Clinical Parameters, Subgingival Microbiota, and MMP-8 Expression in Dental Implants and Homologous Teeth: Insights into Peri-Implant and Periodontal Health.

Matos CD, Pacheco MCD, Ferraz MA, Souza JGS, Faot F, Felisberto KL, Shibli JA, Soares RV, Zenóbio EG

Dental implants and natural teeth occupy the same oral environment yet behave as distinct biological entities. This study set out to quantify those differences in clinically healthy conditions, comparing probing depth, keratinized mucosa dimensions, subgingival microbiota composition, and MMP-8 expression between 79 implants and their 79 contralateral homologous teeth in 47 patients. Implants spanned three platform designs — External Hexagon (EH), Internal Hexagon (IH), and Morse Taper (MT) — allowing a secondary analysis of whether connection geometry modulates any of these parameters.

Clinically, implants presented significantly greater probing depth and reduced keratinized mucosa dimensions compared with teeth, confirming what clinicians observe daily but rarely quantify in matched pairs. Microbiologically, total bacterial loads were comparable between the two sites, but the species distribution diverged. Teeth harbored higher levels of Actinomyces naeslundii I, Actinomyces oris, Prevotella intermedia, and Treponema denticola. Implants, by contrast, showed greater prevalence of Prevotella nigrescens, Aggregatibacter actinomycetemcomitans (serotypes A+B), and Selenomonas noxia — the latter two particularly concentrated in the EH group, suggesting that macro-geometry of the implant-abutment connection may influence microbial colonization patterns.

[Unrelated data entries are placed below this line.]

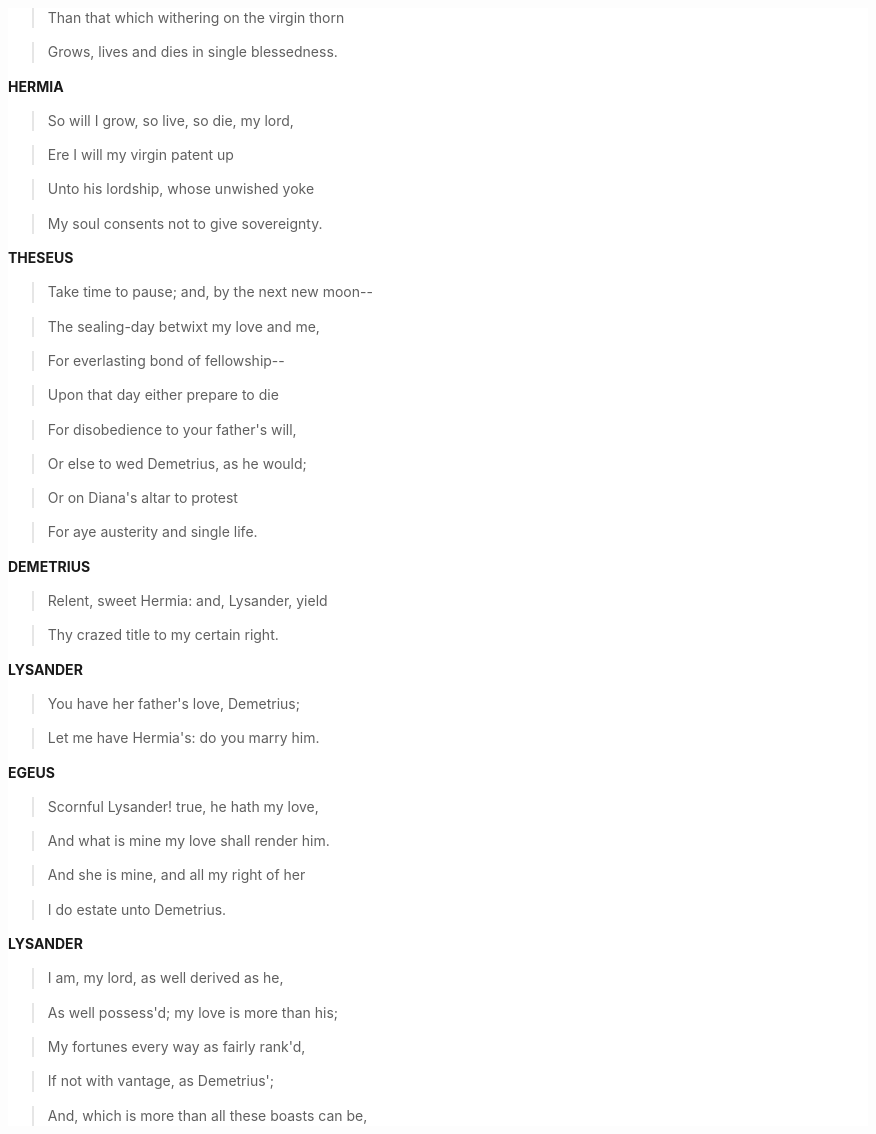 > Than that which withering on the virgin thorn  

> Grows, lives and dies in single blessedness.  

**HERMIA**

> So will I grow, so live, so die, my lord,  

> Ere I will my virgin patent up  

> Unto his lordship, whose unwished yoke  

> My soul consents not to give sovereignty.  

**THESEUS**

> Take time to pause; and, by the next new moon--  

> The sealing-day betwixt my love and me,  

> For everlasting bond of fellowship--  

> Upon that day either prepare to die  

> For disobedience to your father's will,  

> Or else to wed Demetrius, as he would;  

> Or on Diana's altar to protest  

> For aye austerity and single life.  

**DEMETRIUS**

> Relent, sweet Hermia: and, Lysander, yield  

> Thy crazed title to my certain right.  

**LYSANDER**

> You have her father's love, Demetrius;  

> Let me have Hermia's: do you marry him.  

**EGEUS**

> Scornful Lysander! true, he hath my love,  

> And what is mine my love shall render him.  

> And she is mine, and all my right of her  

> I do estate unto Demetrius.  

**LYSANDER**

> I am, my lord, as well derived as he,  

> As well possess'd; my love is more than his;  

> My fortunes every way as fairly rank'd,  

> If not with vantage, as Demetrius';  

> And, which is more than all these boasts can be,  
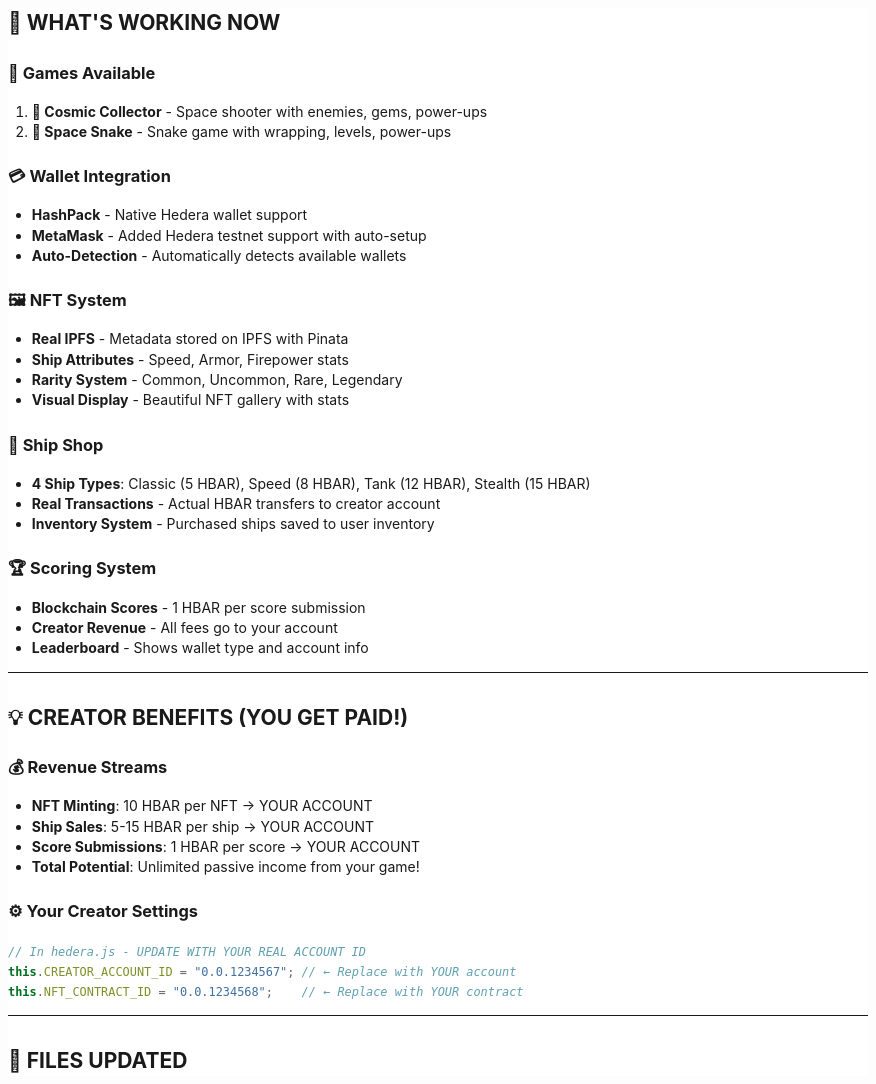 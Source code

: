 ## 🌟 **WHAT'S WORKING NOW**

### 🎯 **Games Available**
1. **🌌 Cosmic Collector** - Space shooter with enemies, gems, power-ups
2. **🐍 Space Snake** - Snake game with wrapping, levels, power-ups

### 💳 **Wallet Integration** 
- **HashPack** - Native Hedera wallet support
- **MetaMask** - Added Hedera testnet support with auto-setup
- **Auto-Detection** - Automatically detects available wallets

### 🖼️ **NFT System**
- **Real IPFS** - Metadata stored on IPFS with Pinata
- **Ship Attributes** - Speed, Armor, Firepower stats
- **Rarity System** - Common, Uncommon, Rare, Legendary
- **Visual Display** - Beautiful NFT gallery with stats

### 🏪 **Ship Shop**
- **4 Ship Types**: Classic (5 HBAR), Speed (8 HBAR), Tank (12 HBAR), Stealth (15 HBAR)
- **Real Transactions** - Actual HBAR transfers to creator account
- **Inventory System** - Purchased ships saved to user inventory

### 🏆 **Scoring System**
- **Blockchain Scores** - 1 HBAR per score submission
- **Creator Revenue** - All fees go to your account
- **Leaderboard** - Shows wallet type and account info

---

## 💡 **CREATOR BENEFITS (YOU GET PAID!)**

### 💰 **Revenue Streams**
- **NFT Minting**: 10 HBAR per NFT → YOUR ACCOUNT
- **Ship Sales**: 5-15 HBAR per ship → YOUR ACCOUNT  
- **Score Submissions**: 1 HBAR per score → YOUR ACCOUNT
- **Total Potential**: Unlimited passive income from your game!

### ⚙️ **Your Creator Settings**
```javascript
// In hedera.js - UPDATE WITH YOUR REAL ACCOUNT ID
this.CREATOR_ACCOUNT_ID = "0.0.1234567"; // ← Replace with YOUR account
this.NFT_CONTRACT_ID = "0.0.1234568";    // ← Replace with YOUR contract
```

---

## 🔧 **FILES UPDATED**
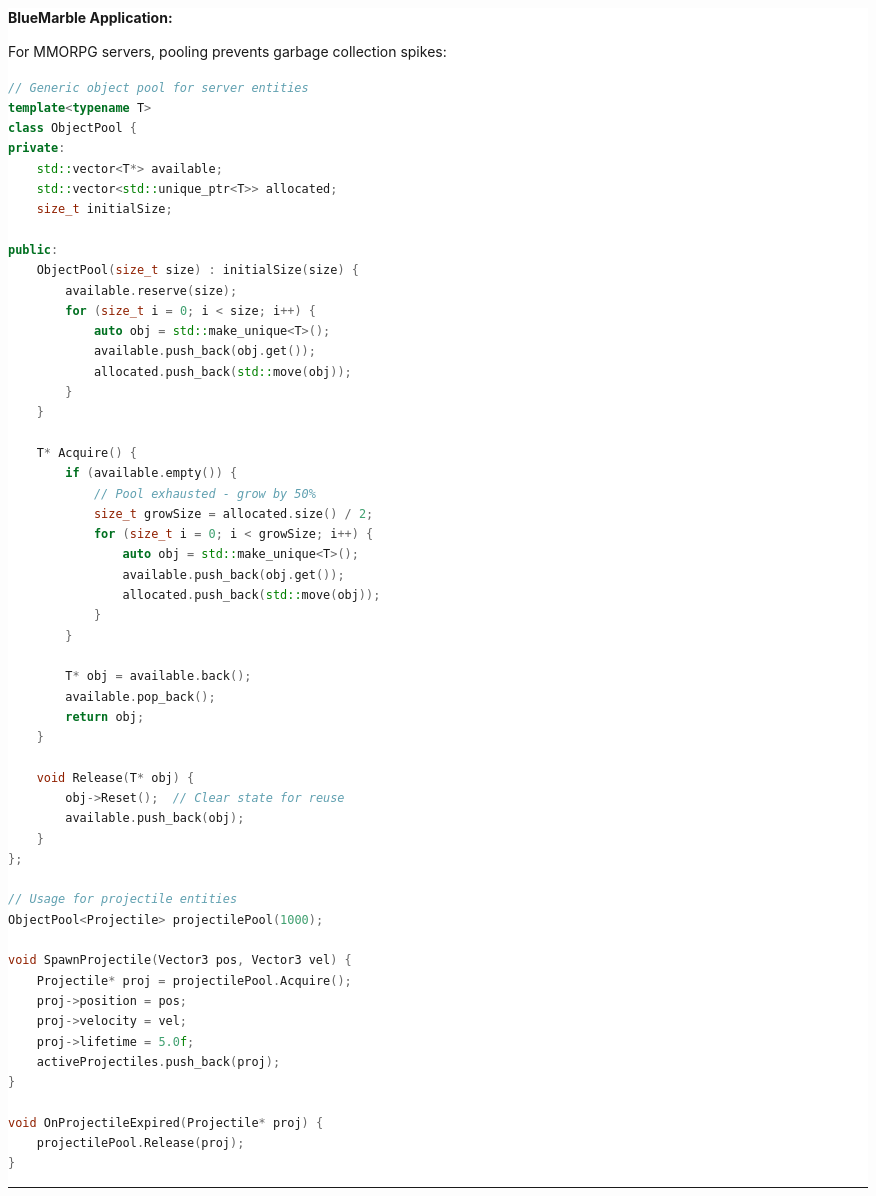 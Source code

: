 **BlueMarble Application:**

For MMORPG servers, pooling prevents garbage collection spikes:

```cpp
// Generic object pool for server entities
template<typename T>
class ObjectPool {
private:
    std::vector<T*> available;
    std::vector<std::unique_ptr<T>> allocated;
    size_t initialSize;
    
public:
    ObjectPool(size_t size) : initialSize(size) {
        available.reserve(size);
        for (size_t i = 0; i < size; i++) {
            auto obj = std::make_unique<T>();
            available.push_back(obj.get());
            allocated.push_back(std::move(obj));
        }
    }
    
    T* Acquire() {
        if (available.empty()) {
            // Pool exhausted - grow by 50%
            size_t growSize = allocated.size() / 2;
            for (size_t i = 0; i < growSize; i++) {
                auto obj = std::make_unique<T>();
                available.push_back(obj.get());
                allocated.push_back(std::move(obj));
            }
        }
        
        T* obj = available.back();
        available.pop_back();
        return obj;
    }
    
    void Release(T* obj) {
        obj->Reset();  // Clear state for reuse
        available.push_back(obj);
    }
};

// Usage for projectile entities
ObjectPool<Projectile> projectilePool(1000);

void SpawnProjectile(Vector3 pos, Vector3 vel) {
    Projectile* proj = projectilePool.Acquire();
    proj->position = pos;
    proj->velocity = vel;
    proj->lifetime = 5.0f;
    activeProjectiles.push_back(proj);
}

void OnProjectileExpired(Projectile* proj) {
    projectilePool.Release(proj);
}
```

--- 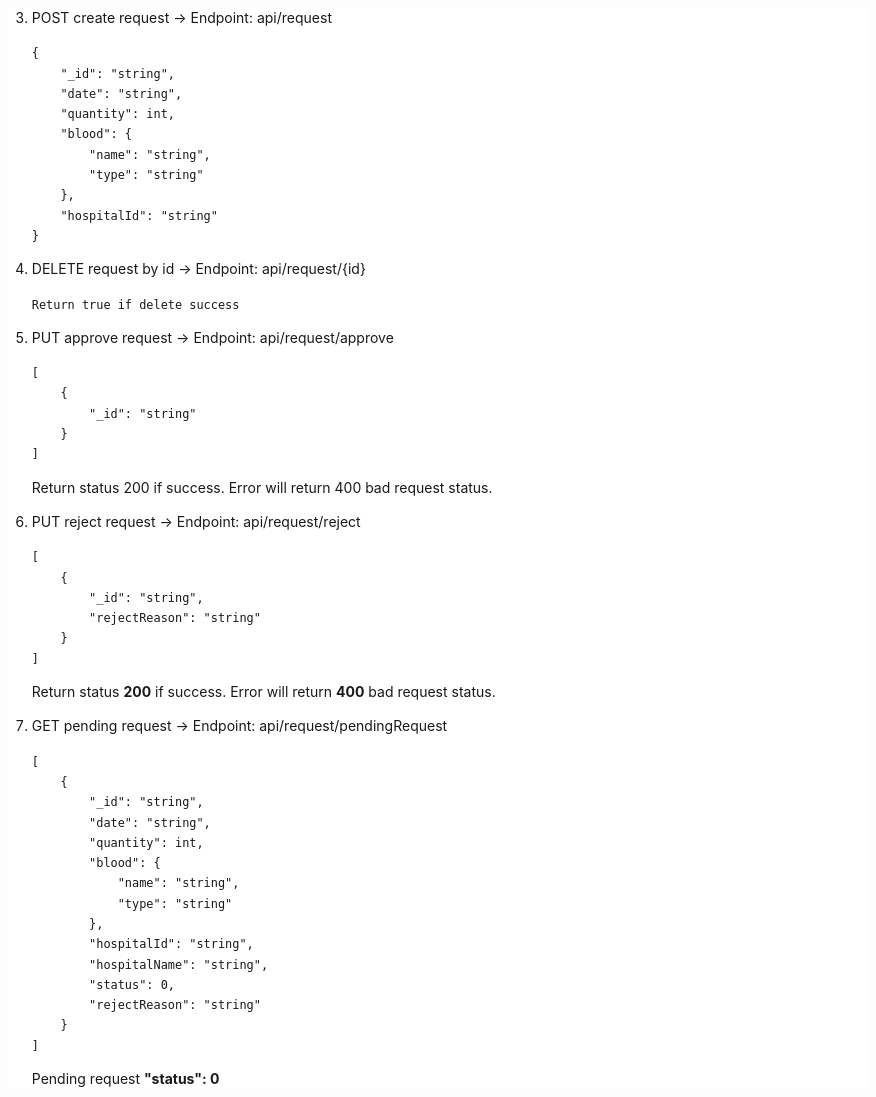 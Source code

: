 3. POST create request -> Endpoint: api/request

    ```
    {
        "_id": "string",
        "date": "string",
        "quantity": int,
        "blood": {
            "name": "string",
            "type": "string"
        },
        "hospitalId": "string"
    }
    ```

4. DELETE request by id -> Endpoint: api/request/{id}

    ```
    Return true if delete success
    ```

5. PUT approve request -> Endpoint: api/request/approve

    ```
    [
        {
            "_id": "string"
        }
    ]
    ```

    Return status 200 if success. Error will return 400 bad request status.

6. PUT reject request -> Endpoint: api/request/reject

    ```
    [
        {
            "_id": "string",
            "rejectReason": "string"
        }
    ]
    ```
    Return status **200** if success. Error will return **400** bad request status.

7. GET pending request -> Endpoint: api/request/pendingRequest

    ```
    [
        {
            "_id": "string",
            "date": "string",
            "quantity": int,
            "blood": {
                "name": "string",
                "type": "string"
            },
            "hospitalId": "string",
            "hospitalName": "string",
            "status": 0,
            "rejectReason": "string"
        }
    ]
    ```
    Pending request **"status": 0**
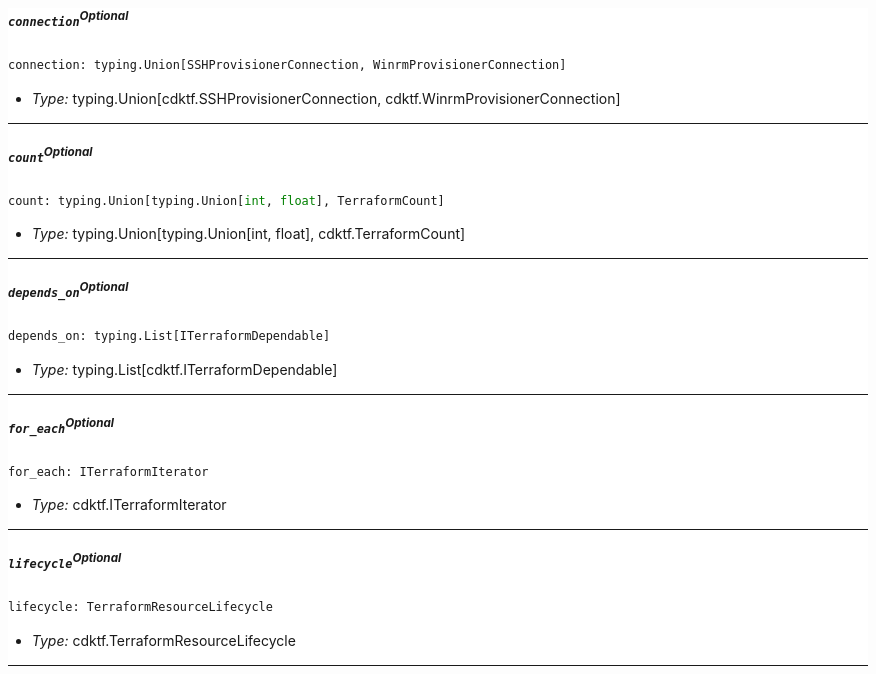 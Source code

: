 
##### `connection`<sup>Optional</sup> <a name="connection" id="@cdktf/provider-tfe.sshKey.SshKeyConfig.property.connection"></a>

```python
connection: typing.Union[SSHProvisionerConnection, WinrmProvisionerConnection]
```

- *Type:* typing.Union[cdktf.SSHProvisionerConnection, cdktf.WinrmProvisionerConnection]

---

##### `count`<sup>Optional</sup> <a name="count" id="@cdktf/provider-tfe.sshKey.SshKeyConfig.property.count"></a>

```python
count: typing.Union[typing.Union[int, float], TerraformCount]
```

- *Type:* typing.Union[typing.Union[int, float], cdktf.TerraformCount]

---

##### `depends_on`<sup>Optional</sup> <a name="depends_on" id="@cdktf/provider-tfe.sshKey.SshKeyConfig.property.dependsOn"></a>

```python
depends_on: typing.List[ITerraformDependable]
```

- *Type:* typing.List[cdktf.ITerraformDependable]

---

##### `for_each`<sup>Optional</sup> <a name="for_each" id="@cdktf/provider-tfe.sshKey.SshKeyConfig.property.forEach"></a>

```python
for_each: ITerraformIterator
```

- *Type:* cdktf.ITerraformIterator

---

##### `lifecycle`<sup>Optional</sup> <a name="lifecycle" id="@cdktf/provider-tfe.sshKey.SshKeyConfig.property.lifecycle"></a>

```python
lifecycle: TerraformResourceLifecycle
```

- *Type:* cdktf.TerraformResourceLifecycle

---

The most clinically provocative finding concerns MMP-8. Measured in peri-implant and gingival crevicular fluid by quantitative analysis, MMP-8 levels were approximately 29% higher around implants than around teeth, and this difference held regardless of implant platform design. MMP-8 is a collagenase predominantly released by neutrophils and a recognized biomarker of connective tissue breakdown. Its elevation at clinically healthy implant sites — without correlation to probing depth, bleeding on probing, or keratinized mucosa dimensions, but correlated exclusively with crevicular fluid volume — points to a baseline inflammatory tone intrinsic to the peri-implant microenvironment.

For the practicing implantologist and periodontist, these findings carry several implications. First, the peri-implant sulcus is not a biological replica of the gingival sulcus: even in health, it sustains a distinct microbial ecology and a measurably higher proteolytic activity. Second, the absence of clinical signs of disease does not equate to biological quiescence around implants. Third, the enrichment of potentially pathogenic species — including A. actinomycetemcomitans — in EH implants warrants attention when selecting implant systems in patients with a history of aggressive periodontitis or compromised immune response. Finally, MMP-8 in crevicular fluid emerges as a candidate early-warning biomarker for peri-implant tissue stress, potentially detectable before any clinical parameter signals disease. Incorporating fluid-based biomarker assessment into implant maintenance protocols may offer a more sensitive window into peri-implant biology than probing alone.

This summary is based on the original abstract. Always refer to the original publication for clinical decisions.